Acessar o ensino superior é um desafio para todos os jovens brasileiros. “As vagas nas universidades públicas são geralmente preenchidas pela elite e as particulares tê,a mensalidade como fator de seleção”, descreve a supervisora de Inclusão Social do Centro de Integração Empresa-Escola (CIEE), Lilene Ruy. No caso da pessoa com deficiência (PCD), a situação é agravada pela falta de acessibilidade de materiais de estudos, dos locais onde ocorrem o vestibular, entre outros. Com isso, apenas 0,56% dos universitários possuem deficiências, segundo dados do Instituto Nacional de Estudos e Pesquisas Educacionais Anísio Teixeira (Inep) entre 2009 e 2019. Para esses universitários, conseguir uma vaga de estágio é ainda mais um entrave.

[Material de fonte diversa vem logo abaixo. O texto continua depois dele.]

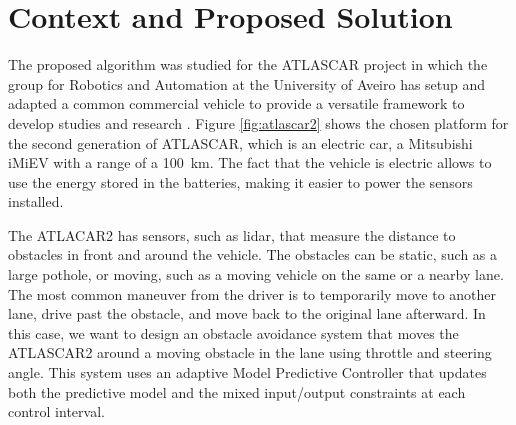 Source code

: \documentclass[conference,11pt]{IEEEtran}
\begin{document}
\section{Context and Proposed Solution}
The proposed algorithm was studied for the ATLASCAR project in which the group for Robotics and Automation at the University of Aveiro has setup and adapted a common commercial vehicle to provide a versatile  framework  to  develop  studies  and  research %
\cite{atlascar1} \cite{atlascar2}.
Figure \ref{fig:atlascar2} shows the chosen platform for the second generation of ATLASCAR, which is an electric car, a Mitsubishi iMiEV with a range of a \SI{100}{km}.
The fact that the vehicle is electric allows to use the energy stored in the batteries, making it easier to power the sensors installed.

The ATLACAR2 has sensors, such as lidar, that measure the distance to obstacles in front and around the vehicle. The obstacles can be static, such as a large pothole, or moving, such as a moving vehicle on the same or a nearby lane. The most common maneuver from the driver is to temporarily move to another lane, drive past the obstacle, and move back to the original lane afterward. In this case, we want to design an obstacle avoidance system that moves the ATLASCAR2 around a moving obstacle in the lane using throttle and steering angle. This system uses an adaptive Model Predictive Controller that updates both the predictive model and the mixed input/output constraints at each control interval.
\end{document}
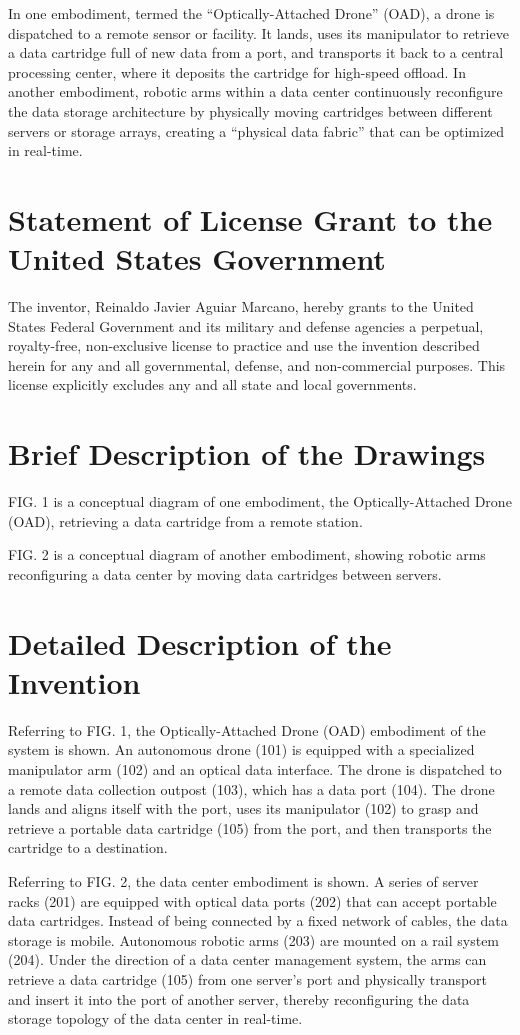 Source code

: \documentclass[11pt,letterpaper]{article}
\begin{document}
In one embodiment, termed the ``Optically-Attached Drone'' (OAD), a drone is dispatched to a remote sensor or facility. It lands, uses its manipulator to retrieve a data cartridge full of new data from a port, and transports it back to a central processing center, where it deposits the cartridge for high-speed offload. In another embodiment, robotic arms within a data center continuously reconfigure the data storage architecture by physically moving cartridges between different servers or storage arrays, creating a ``physical data fabric'' that can be optimized in real-time.

\section*{Statement of License Grant to the United States Government}

The inventor, Reinaldo Javier Aguiar Marcano, hereby grants to the United States Federal Government and its military and defense agencies a perpetual, royalty-free, non-exclusive license to practice and use the invention described herein for any and all governmental, defense, and non-commercial purposes. This license explicitly excludes any and all state and local governments.

\section*{Brief Description of the Drawings}

FIG. 1 is a conceptual diagram of one embodiment, the Optically-Attached Drone (OAD), retrieving a data cartridge from a remote station.

FIG. 2 is a conceptual diagram of another embodiment, showing robotic arms reconfiguring a data center by moving data cartridges between servers.

\section*{Detailed Description of the Invention}

Referring to FIG. 1, the Optically-Attached Drone (OAD) embodiment of the system is shown. An autonomous drone (101) is equipped with a specialized manipulator arm (102) and an optical data interface. The drone is dispatched to a remote data collection outpost (103), which has a data port (104). The drone lands and aligns itself with the port, uses its manipulator (102) to grasp and retrieve a portable data cartridge (105) from the port, and then transports the cartridge to a destination.

Referring to FIG. 2, the data center embodiment is shown. A series of server racks (201) are equipped with optical data ports (202) that can accept portable data cartridges. Instead of being connected by a fixed network of cables, the data storage is mobile. Autonomous robotic arms (203) are mounted on a rail system (204). Under the direction of a data center management system, the arms can retrieve a data cartridge (105) from one server's port and physically transport and insert it into the port of another server, thereby reconfiguring the data storage topology of the data center in real-time.
\end{document}
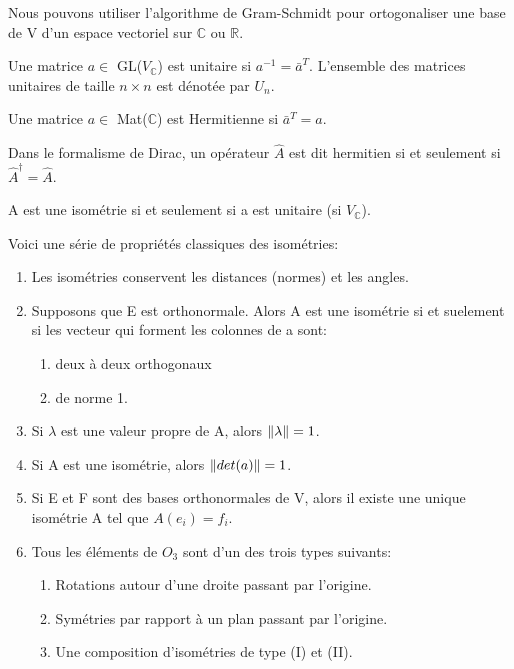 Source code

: \documentclass[../notesdecours.tex]{subfiles}
\begin{document}
Nous pouvons utiliser l'algorithme de Gram-Schmidt pour ortogonaliser une base de V d'un espace vectoriel sur $\mathbb{C}$ ou $\mathbb{R}$.\\

\begin{definition} Une matrice $a \in$ GL($V_{\mathbb{C}}$) est unitaire si $a^{-1} = \bar{a}^T$. L'ensemble des matrices unitaires de taille $n \times n$ est dénotée par $U_n$. \label{Unitaire}\end{definition}

\begin{definition} Une matrice $a \in$ Mat($\mathbb{C}$) est Hermitienne si $\bar{a}^T = a$. \label{Hermitienne}\end{definition}

\begin{remark}
	Dans le formalisme de Dirac, un opérateur $\hat{A}$ est dit hermitien si et seulement si $\hat{A}^\dagger = \hat{A}$.
\end{remark}

\begin{Property} A est une isométrie si et seulement si a est unitaire (si $V_\mathbb{C}$). \end{Property}

Voici une série de propriétés classiques des isométries:
\begin{enumerate}
\item Les isométries conservent les distances (normes) et les angles.
\item Supposons que E est orthonormale. Alors A est une isométrie si et suelement si les vecteur qui forment les colonnes de a sont:
	\begin{enumerate}
	\item deux à deux orthogonaux
	\item de norme 1.
	\end{enumerate}
\item Si $\lambda$ est une valeur propre de A, alors $\norm{\lambda} = 1$.
\item Si A est une isométrie, alors $\norm{det(a)} = 1$.
\item Si E et F sont des bases orthonormales de V, alors il existe une unique isométrie A tel que $A(e_i) = f_i$.
\item Tous les éléments de $O_3$ sont d'un des trois types suivants:
	\begin{enumerate}
	\item Rotations autour d'une droite passant par l'origine.
	\item Symétries par rapport à un plan passant par l'origine.
	\item Une composition d'isométries de type (I) et (II).
	\end{enumerate}
\end{enumerate}
\end{document}
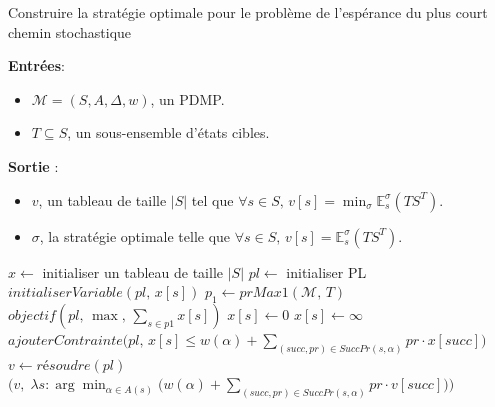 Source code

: \documentclass[12pt,a4paper]{report}
\theoremstyle{definition}%
\theoremstyle{remark}
\let\labelitemi\labelitemii
\begin{document}
\begin{algorithm}[H]
\caption{Construire la stratégie optimale pour le problème de l'espérance du plus court chemin stochastique}
\hspace*{\algorithmicindent} \textbf{Entrées}:
	\begin{itemize}
		\renewcommand{\labelitemi}{\tiny$\bullet$}
		\item $\mathcal{M} = (S, A, \Delta, w)$, un PDMP.
		\item $T \subseteq S$, un sous-ensemble d'états cibles.
	\end{itemize}
\hspace*{\algorithmicindent} \textbf{Sortie} :
\begin{itemize}
	\renewcommand{\labelitemi}{\tiny$\bullet$}
	\item $v$, un tableau de taille $|S|$ tel que $ \forall s \in S,\, v[s] = \min_{\sigma} \mathbb{E}_s^\sigma(TS^T)$.
	\item $\sigma$, la stratégie optimale telle que $\forall s \in S, \, v[s] = \mathbb{E}_s^\sigma(TS^T)$.
\end{itemize}
\begin{algorithmic}[1]
\STATE $x \gets$ initialiser un tableau de taille $|S|$
\STATE $pl \gets$ initialiser PL
	\STATE $initialiserVariable(pl,\, x[s])$
\ENDFOR
\STATE $p_1 \gets prMax1(\mathcal{M}, \, T)$
\STATE $objectif(pl,\, \max, \, \sum_{s \in p1} x[s])$
		\STATE $x[s] \gets 0$
		\STATE $x[s] \gets \infty$
	\ELSE
			\STATE $ajouterContrainte\big(pl,\, x[s] \leq w(\alpha) +  \sum_{(succ, pr) \in SuccPr(s, \alpha)} pr \cdot x[succ] \big)$
		\ENDFOR
	\ENDIF
\ENDFOR
\STATE $v \gets \textit{résoudre}(pl)$
\RETURN $\big(v, \; \lambda s: \arg \min_{\alpha \in A(s)} \big( w(\alpha) + \sum_{(succ, pr) \in SuccPr(s, \alpha)} pr \cdot v[succ] \big)\big)$
\end{algorithmic}
\end{algorithm}
\end{document}
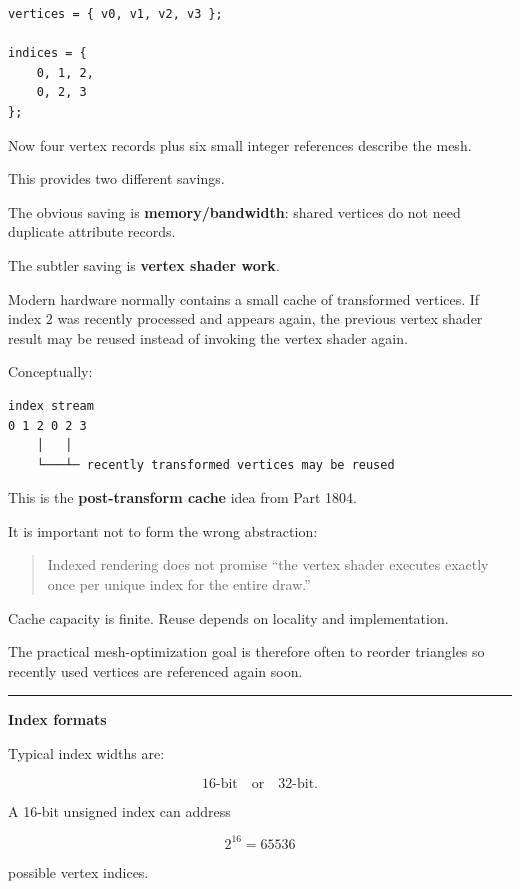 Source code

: \begin{verbatim}
vertices = { v0, v1, v2, v3 };

indices = {
    0, 1, 2,
    0, 2, 3
};
\end{verbatim}

Now four vertex records plus six small integer references describe the mesh.

This provides two different savings.

The obvious saving is \textbf{memory/bandwidth}: shared vertices do not need duplicate attribute records.

The subtler saving is \textbf{vertex shader work}.

Modern hardware normally contains a small cache of transformed vertices. If index \(2\) was recently processed and appears again, the previous vertex shader result may be reused instead of invoking the vertex shader again.

Conceptually:

\begin{verbatim}
index stream
0 1 2 0 2 3
    │   │
    └───┴─ recently transformed vertices may be reused
\end{verbatim}

This is the \textbf{post-transform cache} idea from Part 1804.

It is important not to form the wrong abstraction:

\begin{quote}
Indexed rendering does not promise ``the vertex shader executes exactly once per unique index for the entire draw.''
\end{quote}

Cache capacity is finite. Reuse depends on locality and implementation.

The practical mesh-optimization goal is therefore often to reorder triangles so recently used vertices are referenced again soon.

\begin{center}\rule{0.5\linewidth}{0.5pt}\end{center}

\textbf{Index formats}

Typical index widths are:

\[
16\text{-bit} \quad \text{or} \quad 32\text{-bit}.
\]

A 16-bit unsigned index can address

\[
2^{16}=65536
\]

possible vertex indices.

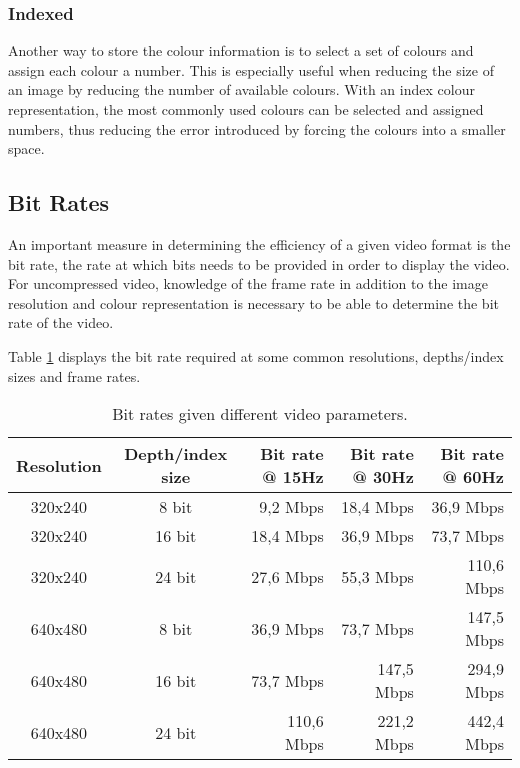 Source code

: \subsubsection{Indexed}
Another way to store the colour information is to select a set of colours and assign each colour a number.
This is especially useful when reducing the size of an image by reducing the number of available colours.
With an index colour representation, the most commonly used colours can be selected and assigned numbers, thus reducing the error introduced by forcing the colours into a smaller space.

\subsection{Bit Rates}
An important measure in determining the efficiency of a given video format is the bit rate, the rate at which bits needs to be provided in order to display the video.
For uncompressed video, knowledge of the frame rate in addition to the image resolution and colour representation is necessary to be able to determine the bit rate of the video.

Table \ref{tab:BitRates} displays the bit rate required at some common resolutions, depths/index sizes and frame rates.
\begin{table}[h]
    \centering
    \begin{tabular}{ccrrr}
        Resolution & Depth/index size & Bit rate @ 15Hz & Bit rate @ 30Hz & Bit rate @ 60Hz \\
        \hline
        320x240 & 8 bit & 9,2 Mbps   & 18,4 Mbps  & 36,9 Mbps  \\
        320x240 & 16 bit & 18,4 Mbps  & 36,9 Mbps  & 73,7 Mbps  \\
        320x240 & 24 bit & 27,6 Mbps  & 55,3 Mbps  & 110,6 Mbps \\
        640x480 & 8 bit & 36,9 Mbps  & 73,7 Mbps  & 147,5 Mbps \\
        640x480 & 16 bit & 73,7 Mbps  & 147,5 Mbps & 294,9 Mbps \\
        640x480 & 24 bit & 110,6 Mbps & 221,2 Mbps & 442,4 Mbps
    \end{tabular}
    \caption{Bit rates given different video parameters.}
    \label{tab:BitRates}
\end{table}
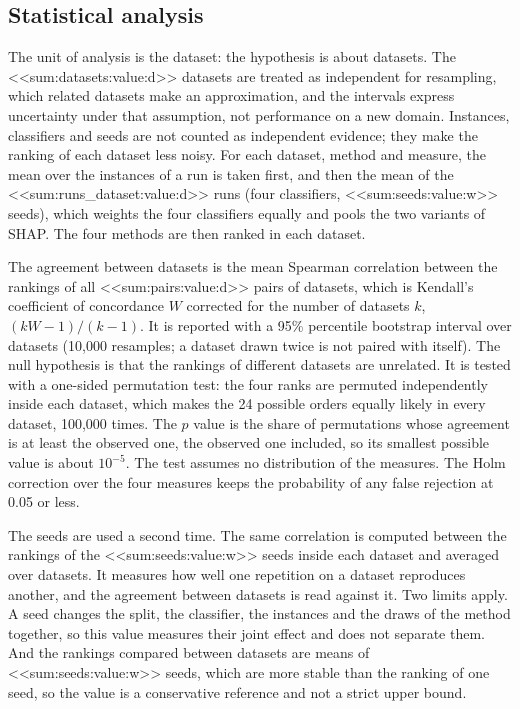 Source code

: \documentclass[10pt,a4paper,twocolumn]{article}
\begin{document}
\subsection{Statistical analysis}

The unit of analysis is the dataset: the hypothesis is about datasets. The
<<sum:datasets:value:d>> datasets are treated as independent for resampling, which
related datasets make an approximation, and the intervals express uncertainty under that
assumption, not performance on a new domain. Instances, classifiers and seeds are not
counted as independent evidence; they make the ranking of each dataset less noisy. For
each dataset, method and measure, the mean over the instances of a run is taken first,
and then the mean of the <<sum:runs_dataset:value:d>> runs (four classifiers,
<<sum:seeds:value:w>> seeds), which weights the four classifiers equally and pools the
two variants of SHAP. The four methods are then ranked in each dataset.

The agreement between datasets is the mean Spearman correlation between the rankings of
all <<sum:pairs:value:d>> pairs of datasets, which is Kendall's coefficient of concordance
$W$ corrected for the number of datasets $k$, $(kW-1)/(k-1)$. It is reported with a 95\%
percentile bootstrap interval over datasets (10,000 resamples; a dataset drawn twice is not paired with itself). The null hypothesis is
that the rankings of different datasets are unrelated. It is tested with a one-sided
permutation test: the four ranks are permuted independently inside each dataset, which
makes the 24 possible orders equally likely in every dataset, 100,000 times. The $p$
value is the share of permutations whose agreement is at least the observed one, the
observed one included, so its smallest possible value is about $10^{-5}$. The test
assumes no distribution of the measures. The Holm correction over the four measures
keeps the probability of any false rejection at 0.05 or less.

The seeds are used a second time. The same correlation is computed between the rankings
of the <<sum:seeds:value:w>> seeds inside each dataset and averaged over datasets. It
measures how well one repetition on a dataset reproduces another, and the agreement
between datasets is read against it. Two limits apply. A seed changes the split, the
classifier, the instances and the draws of the method together, so this value measures
their joint effect and does not separate them. And the rankings compared between datasets
are means of <<sum:seeds:value:w>> seeds, which are more stable than the ranking of one
seed, so the value is a conservative reference and not a strict upper bound.
\end{document}
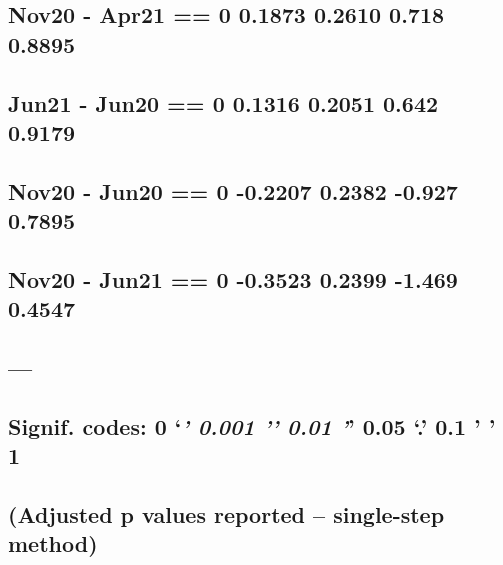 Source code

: \documentclass[
]{article}
\begin{document}
\hypertarget{nov20---apr21-0-0.1873-0.2610-0.718-0.8895}{%
\subsection{Nov20 - Apr21 == 0 0.1873 0.2610 0.718
0.8895}\label{nov20---apr21-0-0.1873-0.2610-0.718-0.8895}}

\hypertarget{jun21---jun20-0-0.1316-0.2051-0.642-0.9179}{%
\subsection{Jun21 - Jun20 == 0 0.1316 0.2051 0.642
0.9179}\label{jun21---jun20-0-0.1316-0.2051-0.642-0.9179}}

\hypertarget{nov20---jun20-0--0.2207-0.2382--0.927-0.7895}{%
\subsection{Nov20 - Jun20 == 0 -0.2207 0.2382 -0.927
0.7895}\label{nov20---jun20-0--0.2207-0.2382--0.927-0.7895}}

\hypertarget{nov20---jun21-0--0.3523-0.2399--1.469-0.4547}{%
\subsection{Nov20 - Jun21 == 0 -0.3523 0.2399 -1.469
0.4547}\label{nov20---jun21-0--0.3523-0.2399--1.469-0.4547}}

\hypertarget{section-12}{%
\subsection{---}\label{section-12}}

\hypertarget{signif.-codes-0-0.001-0.01-0.05-.-0.1-1}{%
\subsection{\texorpdfstring{Signif. codes: 0 `\emph{\textbf{' 0.001 '}'
0.01 '}' 0.05 `.' 0.1 ' '
1}{Signif. codes: 0 `\,' 0.001 '\,' 0.01 '\,' 0.05 `.' 0.1 ' ' 1}}\label{signif.-codes-0-0.001-0.01-0.05-.-0.1-1}}

\hypertarget{adjusted-p-values-reported-single-step-method}{%
\subsection{(Adjusted p values reported -- single-step
method)}\label{adjusted-p-values-reported-single-step-method}}
\end{document}
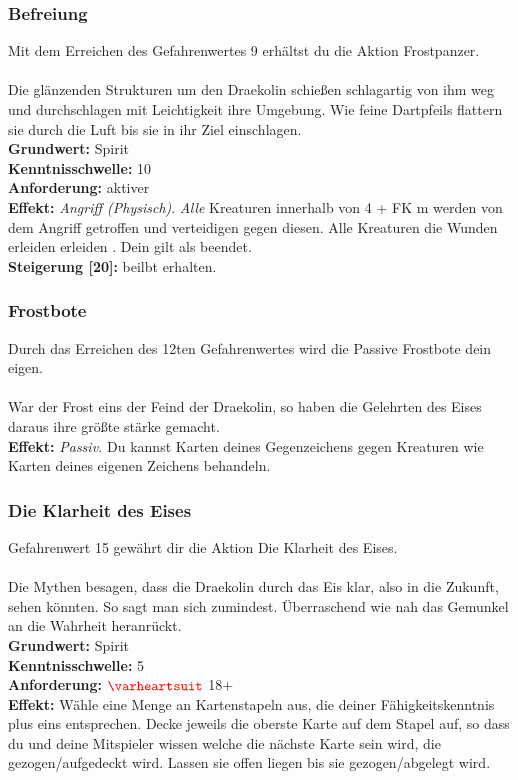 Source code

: \subsubsection*{ Befreiung} \label{sk:befreiung}
Mit dem Erreichen des Gefahrenwertes 9 erhältst du die Aktion Frostpanzer.\\
\\
Die glänzenden Strukturen um den Draekolin schießen schlagartig von ihm weg und durchschlagen mit Leichtigkeit ihre Umgebung. Wie feine Dartpfeils flattern sie durch die Luft bis sie in ihr Ziel einschlagen. \\
\textbf{Grundwert:} Spirit \\
\textbf{Kenntnisschwelle:} 10 \\
\textbf{Anforderung:} aktiver \textit{}\\
\textbf{Effekt:} \textit{Angriff (Physisch)}. \textit{Alle} Kreaturen innerhalb von 4 + FK m werden von dem Angriff getroffen und verteidigen gegen diesen. Alle Kreaturen die Wunden erleiden erleiden . Dein \textit{} gilt als beendet.\\
\textbf{Steigerung [20]:}  beilbt erhalten.

\subsubsection*{ Frostbote} \label{sk:forstbote}
Durch das Erreichen des 12ten Gefahrenwertes wird die Passive Frostbote dein eigen.\\
\\
War der Frost eins der Feind der Draekolin, so haben die Gelehrten des Eises daraus ihre größte stärke gemacht. \\
\textbf{Effekt:} \textit{Passiv.} Du kannst Karten deines Gegenzeichens gegen  Kreaturen wie Karten deines eigenen Zeichens behandeln.

\subsubsection*{ Die Klarheit des Eises} \label{sk:dieklarheitdeseises}
Gefahrenwert 15 gewährt dir die Aktion Die Klarheit des Eises.\\
\\
Die Mythen besagen, dass die Draekolin durch das Eis klar, also in die Zukunft, sehen könnten. So sagt man sich zumindest. Überraschend wie nah das Gemunkel an die Wahrheit heranrückt. \\
\textbf{Grundwert:} Spirit \\
\textbf{Kenntnisschwelle:} 5 \\
\textbf{Anforderung:} $\Herz{}$ 18+ \\
\textbf{Effekt:} Wähle eine Menge an Kartenstapeln aus, die deiner Fähigkeitskenntnis plus eins entsprechen. Decke jeweils die oberste Karte auf dem Stapel auf, so dass du und deine Mitspieler wissen welche die nächste Karte sein wird, die gezogen/aufgedeckt wird. Lassen sie offen liegen bis sie gezogen/abgelegt wird.


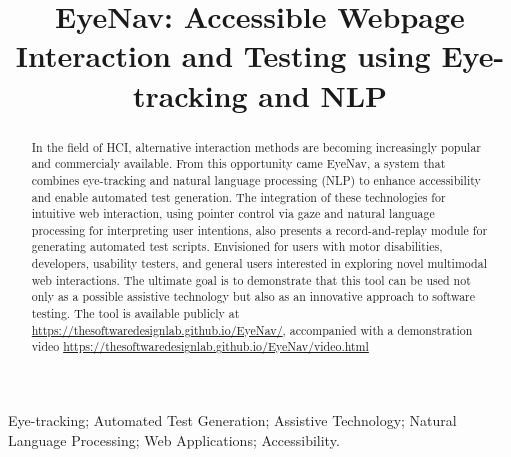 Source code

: \documentclass[10pt, conference]{IEEEtran}
\begin{document}
\title{EyeNav: Accessible Webpage Interaction and Testing using Eye-tracking and NLP}

\author{
}

\maketitle

\begin{abstract}
In the field of \ac{HCI}, alternative interaction methods are becoming increasingly popular and commercialy available. From this opportunity came EyeNav, a system that combines eye-tracking and natural language processing (NLP) to enhance accessibility and enable automated test generation. The integration of these technologies for intuitive web interaction, using pointer control via gaze and natural language processing for interpreting user intentions, also presents a record-and-replay module for generating automated test scripts. Envisioned for users with motor disabilities, developers, usability testers, and general users interested in exploring novel multimodal web interactions.
The ultimate goal is to demonstrate that this tool can be used not only as a possible assistive technology but also as an innovative approach to software testing. The tool is available publicly at \href{https://thesoftwaredesignlab.github.io/EyeNav/}{https://thesoftwaredesignlab.github.io/EyeNav/}, accompanied with a demonstration video \href{https://thesoftwaredesignlab.github.io/EyeNav/video.html}{https://thesoftwaredesignlab.github.io/EyeNav/video.html} 
\end{abstract}


\begin{IEEEkeywords}
Eye-tracking; Automated Test Generation; Assistive Technology; Natural Language Processing; Web Applications; Accessibility.
\end{IEEEkeywords}







\balance


\end{document}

Pouco acesso à universidade

Apesar do aumento de 144,8% de PCD na universidade na década analisada, a população ainda era, em 2019, 48 mil em um universo de 8,6 milhões de matrículas. Leis como a 12.711/2012 — que estipulou cotas raciais, socioeconômicas e para PCDs nos vestibulares — buscam mudar o quadro.

No entanto, há a burocracia de laudos médicos comprovatórios, que excluem candidatos. “E muitos cursaram o ensino médio em escolas particulares filantrópicas ou com bolsa, por não encontrarem apoio nas redes públicas. Assim, disputam vagas com estudantes sem deficiência de escolas particulares, o que é desleal”, contextualiza a doutora em educação e docente da Universidade Federal do ABC (Ufabc) Kate Kumada.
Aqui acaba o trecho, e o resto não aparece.